The deceased was a married man and has left four children.
The Jury returned a verdict of Accidental Death.
So which John Gidley was this? He was quite easy to identify, with the Gibraltar clue. (Pictured is the dry dock at Gibraltar, but at a much later date than when John worked there). I believe his parents were Bartholomew Gidley and Mary Manning who married in 1793 in Ashreigney, Devon. John was their oldest child. Their second son, Bartholomew, was a smith at the Royal Dockyard in Plymouth, and has descendants, at least in the female line. Their third son, Thomas, a carpenter, was an early emigrant to Canada where he founded a family in Exeter, Ontario. At least two daughters, Mary and Wilmot, followed their oldest brother John to London, where they both married. But firstly John married at the age of only 20 (in 1815 at Stoke Damerel) Mary Maria Treweeke. His occupation at that time was a carpenter, and when a child was born in 1820 he was a "house carpenter in the Dockyard". But John's oldest son, another John, was consistent in claiming his date and place of birth as Gibraltar in 1818, so some time between 1815 and 1820 John senior must have served in the Dockyard there, little knowing it would be the eventual cause of his death.
As stated in the newspaper report, John and Mary Maria did indeed have four children - John in Gibraltar, two daughters Emma and Mary Maria in 1820 and 1824 in St Dominick, Cornwall, and another son in about 1826, Thomas. It seems that Mary Maria died soon after Thomas's birth, as she was buried in St Dominick that year. Thomas was never too sure where he was born - it varied in the censuses between St Dominick, St Pancras (London) or even Lambeth (Surrey). It was probably about that time that John moved his family to London (did his sisters accompany him to help?), and became a pork butcher. When their father died in 1833 the children's ages ranged from 15 to 7.
It was a surprise to me that John was a married man, having evidently remarried. Searching the marriages for any available John Gidleys between 1826 (when he was widowed) and 1833 (his death) I found the only possibility - John Gidley, widower, married Ann Gillatt, spinster, at St George's, Bloomsbury, in October 1831.
So what happened to the family after the tragedy? The family didn't seem to pull together very much, or maybe the financial circumstances were against them. By 1841 I can't find the oldest son, John, who probably never left London, but the other three children had returned to their Cornish roots, possibly supported by their mother's family for a while. The two girls are living together in Fore St, Callington, with the older working as a dressmaker. The younger son Thomas is possibly of no occupation in the Talbot Inn, Lostwithiel.

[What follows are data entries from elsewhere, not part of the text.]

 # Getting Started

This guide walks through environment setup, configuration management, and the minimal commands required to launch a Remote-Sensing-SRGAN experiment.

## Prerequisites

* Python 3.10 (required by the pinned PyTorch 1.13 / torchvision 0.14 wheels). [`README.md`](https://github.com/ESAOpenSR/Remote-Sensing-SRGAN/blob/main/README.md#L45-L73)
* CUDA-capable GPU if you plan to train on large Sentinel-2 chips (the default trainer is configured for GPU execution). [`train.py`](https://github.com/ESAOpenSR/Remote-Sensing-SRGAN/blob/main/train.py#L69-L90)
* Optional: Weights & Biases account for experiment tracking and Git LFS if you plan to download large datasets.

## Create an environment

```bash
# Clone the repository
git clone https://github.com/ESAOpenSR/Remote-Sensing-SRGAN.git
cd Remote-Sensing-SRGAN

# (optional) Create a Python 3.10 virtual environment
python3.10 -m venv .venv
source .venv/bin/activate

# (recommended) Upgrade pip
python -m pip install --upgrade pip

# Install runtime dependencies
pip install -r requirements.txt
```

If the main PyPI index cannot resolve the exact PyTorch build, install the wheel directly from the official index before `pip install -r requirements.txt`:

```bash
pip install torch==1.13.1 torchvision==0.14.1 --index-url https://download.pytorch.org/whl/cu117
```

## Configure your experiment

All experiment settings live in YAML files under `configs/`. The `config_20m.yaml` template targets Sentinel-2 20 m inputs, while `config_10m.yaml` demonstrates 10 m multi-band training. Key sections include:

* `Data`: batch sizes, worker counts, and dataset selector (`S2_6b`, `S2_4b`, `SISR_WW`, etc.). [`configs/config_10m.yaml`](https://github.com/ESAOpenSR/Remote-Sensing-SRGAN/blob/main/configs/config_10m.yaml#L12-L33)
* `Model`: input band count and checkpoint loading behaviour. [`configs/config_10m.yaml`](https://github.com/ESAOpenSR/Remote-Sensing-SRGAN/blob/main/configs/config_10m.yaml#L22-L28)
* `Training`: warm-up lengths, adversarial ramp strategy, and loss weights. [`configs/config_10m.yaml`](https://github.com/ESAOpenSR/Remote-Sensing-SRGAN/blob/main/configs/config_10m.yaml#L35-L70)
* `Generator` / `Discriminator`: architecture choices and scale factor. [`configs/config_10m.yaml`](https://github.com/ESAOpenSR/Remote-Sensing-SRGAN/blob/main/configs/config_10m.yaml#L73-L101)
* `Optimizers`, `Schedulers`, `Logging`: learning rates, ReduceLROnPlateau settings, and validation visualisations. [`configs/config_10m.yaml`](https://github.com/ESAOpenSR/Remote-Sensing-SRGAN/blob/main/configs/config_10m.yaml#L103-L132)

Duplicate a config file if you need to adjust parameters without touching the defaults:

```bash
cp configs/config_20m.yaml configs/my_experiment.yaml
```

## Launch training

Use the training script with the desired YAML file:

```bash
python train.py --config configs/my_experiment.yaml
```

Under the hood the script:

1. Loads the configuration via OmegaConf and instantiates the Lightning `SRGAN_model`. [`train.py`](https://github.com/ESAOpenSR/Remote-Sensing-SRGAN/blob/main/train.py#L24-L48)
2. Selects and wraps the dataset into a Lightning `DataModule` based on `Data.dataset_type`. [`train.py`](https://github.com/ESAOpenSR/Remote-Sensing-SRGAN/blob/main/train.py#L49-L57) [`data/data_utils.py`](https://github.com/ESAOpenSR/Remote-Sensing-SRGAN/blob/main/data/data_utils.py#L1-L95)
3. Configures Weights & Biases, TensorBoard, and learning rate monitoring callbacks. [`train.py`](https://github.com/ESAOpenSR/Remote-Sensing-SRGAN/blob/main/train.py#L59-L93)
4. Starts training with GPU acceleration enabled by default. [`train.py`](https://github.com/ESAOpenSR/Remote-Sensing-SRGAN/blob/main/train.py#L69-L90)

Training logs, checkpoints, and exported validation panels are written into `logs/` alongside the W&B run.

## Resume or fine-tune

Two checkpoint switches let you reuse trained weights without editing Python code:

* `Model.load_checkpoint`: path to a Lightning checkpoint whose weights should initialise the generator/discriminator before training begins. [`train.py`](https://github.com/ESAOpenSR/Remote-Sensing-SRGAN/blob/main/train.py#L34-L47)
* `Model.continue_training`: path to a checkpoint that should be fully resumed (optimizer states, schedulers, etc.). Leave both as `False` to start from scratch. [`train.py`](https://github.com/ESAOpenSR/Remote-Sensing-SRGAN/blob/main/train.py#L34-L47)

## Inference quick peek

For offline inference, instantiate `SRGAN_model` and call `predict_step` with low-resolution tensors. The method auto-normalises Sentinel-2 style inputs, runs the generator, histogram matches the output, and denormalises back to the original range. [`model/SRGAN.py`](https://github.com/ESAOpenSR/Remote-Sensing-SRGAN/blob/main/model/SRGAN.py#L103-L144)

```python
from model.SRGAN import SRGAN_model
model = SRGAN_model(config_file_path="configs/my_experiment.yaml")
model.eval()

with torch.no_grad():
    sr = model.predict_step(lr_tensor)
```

Their stepmother Ann remained in London, working as a female servant in her brother Isaac's wine merchants' in Piccadilly, Westminster, where she continues to live until at least 1851. She must have been about 10 years older than her husband, so perhaps she didn't have the resources to cope with bringing up his young family.
The younger sister, Mary Maria Gidley, died unmarried in Cornwall in 1851 in her 20s, the same year as her sister Emma married Frederick Smith in Dover registration district. This couple then vanishes and I can find no further trace of them in England & Wales censuses.
John Gidley, the oldest son, however, managed to train as a printer's compositor and lived for many years in Islington until he died in 1884. He had two wives, Elizabeth, by whom he had no children, and a second wife, Sarah nee Strong, by whom he had a daughter, named after his mother, Mary Maria Treweeke Gidley. Sadly, this name brought no luck again, as Mary died as a young woman, a few years after her marriage. Sarah already had other children, by a previous marriage, who adopted the name of Gidley, and there are descendants in the female line.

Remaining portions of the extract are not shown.